■ **ASSIGNMENT**:
Give the number of lines in the material below that include "data", and write nothing else.

::::::

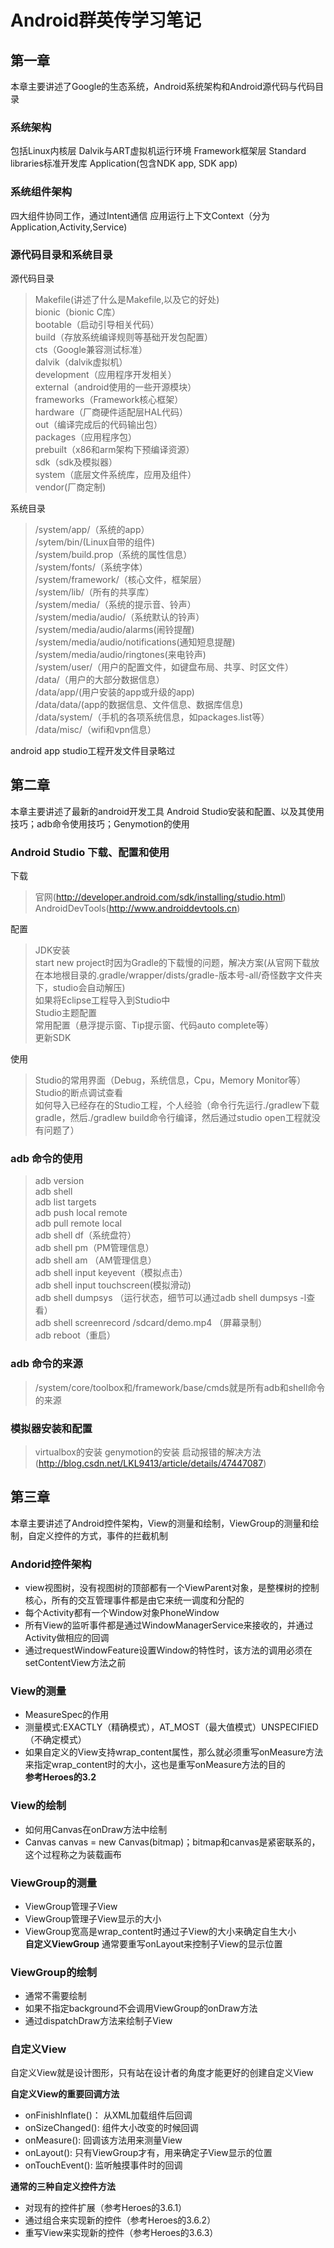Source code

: # Android群英传学习笔记

## 第一章
本章主要讲述了Google的生态系统，Android系统架构和Android源代码与代码目录

### 系统架构
包括Linux内核层
Dalvik与ART虚拟机运行环境
Framework框架层
Standard libraries标准开发库
Application(包含NDK app, SDK app)

### 系统组件架构
四大组件协同工作，通过Intent通信
应用运行上下文Context（分为Application,Activity,Service)

### 源代码目录和系统目录
源代码目录
> Makefile(讲述了什么是Makefile,以及它的好处)  
bionic（bionic C库）  
bootable（启动引导相关代码）  
build（存放系统编译规则等基础开发包配置）  
cts（Google兼容测试标准）  
dalvik（dalvik虚拟机）  
development（应用程序开发相关）  
external（android使用的一些开源模块）  
frameworks（Framework核心框架）  
hardware（厂商硬件适配层HAL代码）  
out（编译完成后的代码输出包）  
packages（应用程序包）  
prebuilt（x86和arm架构下预编译资源）  
sdk（sdk及模拟器）  
system（底层文件系统库，应用及组件）  
vendor(厂商定制)  


系统目录
> /system/app/（系统的app）  
/sytem/bin/(Linux自带的组件)  
/system/build.prop（系统的属性信息）  
/system/fonts/（系统字体）  
/system/framework/（核心文件，框架层）  
/system/lib/（所有的共享库）  
/system/media/（系统的提示音、铃声）  
/system/media/audio/（系统默认的铃声）  
/system/media/audio/alarms(闹铃提醒)  
/system/media/audio/notifications(通知短息提醒)  
/system/media/audio/ringtones(来电铃声)  
/system/user/（用户的配置文件，如键盘布局、共享、时区文件）  
/data/（用户的大部分数据信息）  
/data/app/(用户安装的app或升级的app)  
/data/data/(app的数据信息、文件信息、数据库信息)  
/data/system/（手机的各项系统信息，如packages.list等）  
/data/misc/（wifi和vpn信息）  

android app studio工程开发文件目录略过

## 第二章
本章主要讲述了最新的android开发工具 Android Studio安装和配置、以及其使用技巧；adb命令使用技巧；Genymotion的使用
### Android Studio 下载、配置和使用
下载
> 官网(http://developer.android.com/sdk/installing/studio.html)  
AndroidDevTools(http://www.androiddevtools.cn)  

配置
> JDK安装  
start new project时因为Gradle的下载慢的问题，解决方案(从官网下载放在本地根目录的.gradle/wrapper/dists/gradle-版本号-all/奇怪数字文件夹下，studio会自动解压)  
如果将Eclipse工程导入到Studio中  
Studio主题配置  
常用配置（悬浮提示窗、Tip提示窗、代码auto complete等）  
更新SDK  

使用
> Studio的常用界面（Debug，系统信息，Cpu，Memory Monitor等）  
Studio的断点调试查看  
如何导入已经存在的Studio工程，个人经验（命令行先运行./gradlew下载gradle，然后./gradlew build命令行编译，然后通过studio open工程就没有问题了）  

### adb 命令的使用
> adb version  
adb shell  
adb list targets  
adb push local remote  
adb pull remote local  
adb shell df（系统盘符）  
adb shell pm（PM管理信息）  
adb shell am （AM管理信息）  
adb shell input keyevent（模拟点击）  
adb shell input touchscreen(模拟滑动)  
adb shell dumpsys （运行状态，细节可以通过adb shell dumpsys -l查看）  
adb shell screenrecord /sdcard/demo.mp4 （屏幕录制）  
adb reboot（重启）  

### adb 命令的来源
> /system/core/toolbox和/framework/base/cmds就是所有adb和shell命令的来源

### 模拟器安装和配置
> virtualbox的安装
genymotion的安装
启动报错的解决方法(http://blog.csdn.net/LKL9413/article/details/47447087)

## 第三章
本章主要讲述了Android控件架构，View的测量和绘制，ViewGroup的测量和绘制，自定义控件的方式，事件的拦截机制

### Andorid控件架构
- view视图树，没有视图树的顶部都有一个ViewParent对象，是整棵树的控制核心，所有的交互管理事件都是由它来统一调度和分配的  
- 每个Activity都有一个Window对象PhoneWindow  
- 所有View的监听事件都是通过WindowManagerService来接收的，并通过Activity做相应的回调  
- 通过requestWindowFeature设置Window的特性时，该方法的调用必须在setContentView方法之前  

### View的测量
- MeasureSpec的作用  
- 测量模式:EXACTLY（精确模式），AT_MOST（最大值模式）UNSPECIFIED（不确定模式）
- 如果自定义的View支持wrap_content属性，那么就必须重写onMeasure方法来指定wrap_content时的大小，这也是重写onMeasure方法的目的  
**参考Heroes的3.2**

### View的绘制
- 如何用Canvas在onDraw方法中绘制
- Canvas canvas = new Canvas(bitmap)；bitmap和canvas是紧密联系的，这个过程称之为装载画布

### ViewGroup的测量
- ViewGroup管理子View
- ViewGroup管理子View显示的大小
- ViewGroup宽高是wrap_content时通过子View的大小来确定自生大小  
**自定义ViewGroup** 通常要重写onLayout来控制子View的显示位置

### ViewGroup的绘制
- 通常不需要绘制
- 如果不指定background不会调用ViewGroup的onDraw方法
- 通过dispatchDraw方法来绘制子View

### 自定义View
自定义View就是设计图形，只有站在设计者的角度才能更好的创建自定义View

**自定义View的重要回调方法**  
- onFinishInflate()： 从XML加载组件后回调
- onSizeChanged(): 组件大小改变的时候回调
- onMeasure(): 回调该方法用来测量View
- onLayout(): 只有ViewGroup才有，用来确定子View显示的位置
- onTouchEvent(): 监听触摸事件时的回调

**通常的三种自定义控件方法**  
- 对现有的控件扩展（参考Heroes的3.6.1）
- 通过组合来实现新的控件（参考Heroes的3.6.2）
- 重写View来实现新的控件（参考Heroes的3.6.3）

::::::

■ **FINAL ANSWER**:
5